Source data:
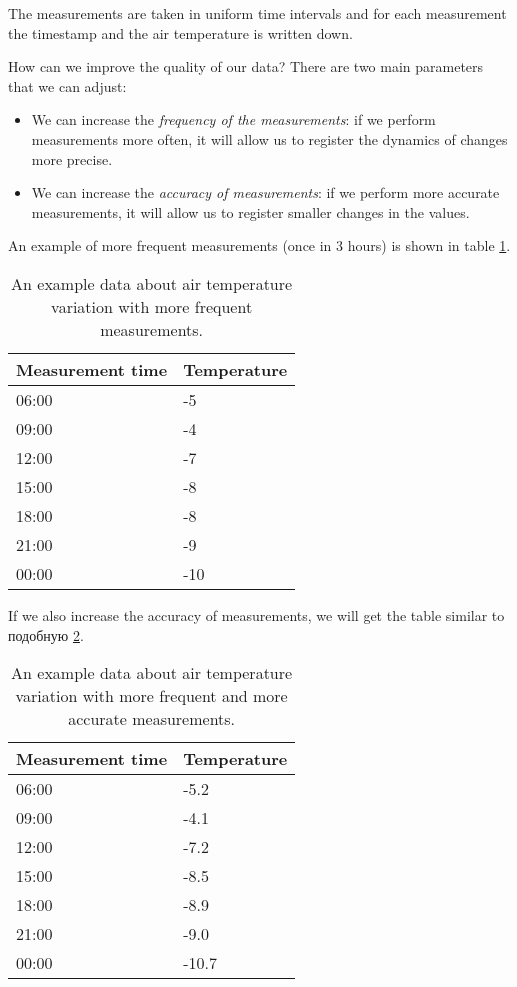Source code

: \documentclass[../sparc.tex]{subfiles}
\begin{document}
The measurements are taken in uniform time intervals and for each measurement
the timestamp and the air temperature is written down.

How can we improve the quality of our data?  There are two main parameters that
we can adjust:

\begin{itemize}
\item We can increase the \emph{frequency of the measurements}: if we perform
  measurements more often, it will allow us to register the dynamics of changes
  more precise.
\item We can increase the \emph{accuracy of measurements}: if we perform more
  accurate measurements, it will allow us to register smaller changes in the
  values.
\end{itemize}

An example of more frequent measurements (once in 3 hours) is shown in table
\ref{table:adc-temperature-data-example-2}.

\begin{table}[h]
  \centering
  \begin{tabular}{p{3cm}|p{4cm}}
    Measurement time & Temperature \\
    \hline \hline
    06:00 & -5 \\
    \hline
    09:00 & -4 \\
    \hline
    12:00 & -7 \\
    \hline
    15:00 & -8 \\
    \hline
    18:00 & -8 \\
    \hline
    21:00 & -9 \\
    \hline
    00:00 & -10 \\
    \hline
  \end{tabular}
  \caption{An example data about air temperature variation with more frequent
    measurements.}
  \label{table:adc-temperature-data-example-2}
\end{table}

If we also increase the accuracy of measurements, we will get the table similar
to подобную \ref{table:adc-temperature-data-example-3}.

\begin{table}[h]
  \centering
  \begin{tabular}{p{3cm}|p{4cm}}
    Measurement time & Temperature \\
    \hline \hline
    06:00 & -5.2 \\
    \hline
    09:00 & -4.1 \\
    \hline
    12:00 & -7.2 \\
    \hline
    15:00 & -8.5 \\
    \hline
    18:00 & -8.9 \\
    \hline
    21:00 & -9.0 \\
    \hline
    00:00 & -10.7 \\
    \hline
  \end{tabular}
  \caption{An example data about air temperature variation with more frequent
    and more accurate measurements.}
  \label{table:adc-temperature-data-example-3}
\end{table}
\end{document}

Exercise description:
Each line from the one containing "21:00 & -9.0 \\" through the end of the material must be output exactly, and no other line.

Output:
    21:00 & -9.0 \\
    \hline
    00:00 & -10.7 \\
    \hline
  \end{tabular}
  \caption{An example data about air temperature variation with more frequent
    and more accurate measurements.}
  \label{table:adc-temperature-data-example-3}
\end{table}
\end{document}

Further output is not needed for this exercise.